++++ Data in this exercise
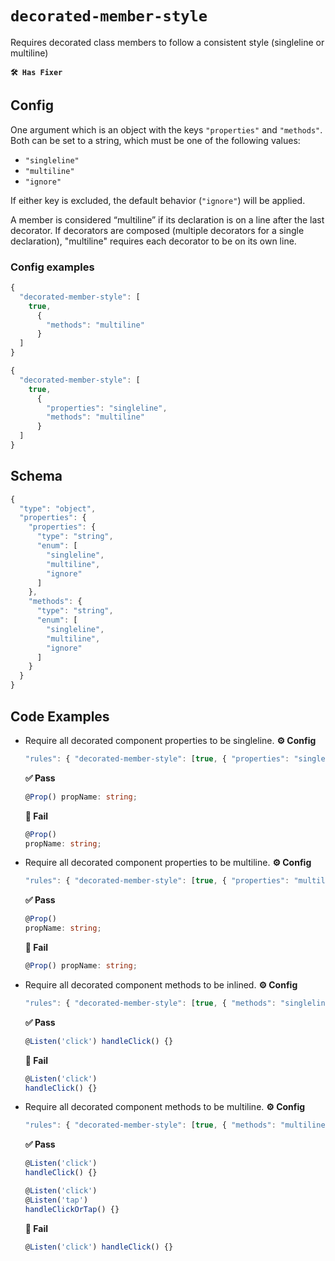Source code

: # `decorated-member-style`

Requires decorated class members to follow a consistent style (singleline or multiline)

**`🛠 Has Fixer`**

## Config

One argument which is an object with the keys `"properties"` and `"methods"`. Both can be set to a string, which must be one of the following values:

- `"singleline"`
- `"multiline"`
- `"ignore"`

If either key is excluded, the default behavior (`"ignore"`) will be applied.

A member is considered “multiline” if its declaration is on a line after the last decorator. If decorators are composed (multiple decorators for a single declaration), "multiline" requires each decorator to be on its own line.

### Config examples

```ts
{
  "decorated-member-style": [
    true,
      {
        "methods": "multiline"
      }
  ]
}
```

```ts
{
  "decorated-member-style": [
    true,
      {
        "properties": "singleline",
        "methods": "multiline"
      }
  ]
}
```

## Schema

```ts
{
  "type": "object",
  "properties": {
    "properties": {
      "type": "string",
      "enum": [
        "singleline",
        "multiline",
        "ignore"
      ]
    },
    "methods": {
      "type": "string",
      "enum": [
        "singleline",
        "multiline",
        "ignore"
      ]
    }
  }
}
```

## Code Examples

- Require all decorated component properties to be singleline.
  **⚙️ Config**
  ```ts
  "rules": { "decorated-member-style": [true, { "properties": "singleline" }] }
  ```
  **✅ Pass**
  ```ts
  @Prop() propName: string;
  ```
  **🚫 Fail**
  ```ts
  @Prop()
  propName: string;
  ```
- Require all decorated component properties to be multiline.
  **⚙️ Config**
  ```ts
  "rules": { "decorated-member-style": [true, { "properties": "multiline" }] }
  ```
  **✅ Pass**
  ```ts
  @Prop()
  propName: string;
  ```
  **🚫 Fail**
  ```ts
  @Prop() propName: string;
  ```
- Require all decorated component methods to be inlined.
  **⚙️ Config**
  ```ts
  "rules": { "decorated-member-style": [true, { "methods": "singleline" }] }
  ```
  **✅ Pass**
  ```ts
  @Listen('click') handleClick() {}
  ```
  **🚫 Fail**
  ```ts
  @Listen('click')
  handleClick() {}
  ```
- Require all decorated component methods to be multiline.
  **⚙️ Config**
  ```ts
  "rules": { "decorated-member-style": [true, { "methods": "multiline" }] }
  ```
  **✅ Pass**
  ```ts
  @Listen('click')
  handleClick() {}

  @Listen('click')
  @Listen('tap')
  handleClickOrTap() {}
  ```
  **🚫 Fail**
  ```ts
  @Listen('click') handleClick() {}
  ```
++++++++
Work to be completed: The answer is to be one number: the count of lines in the entries containing the string "rules".

Result of the task: 4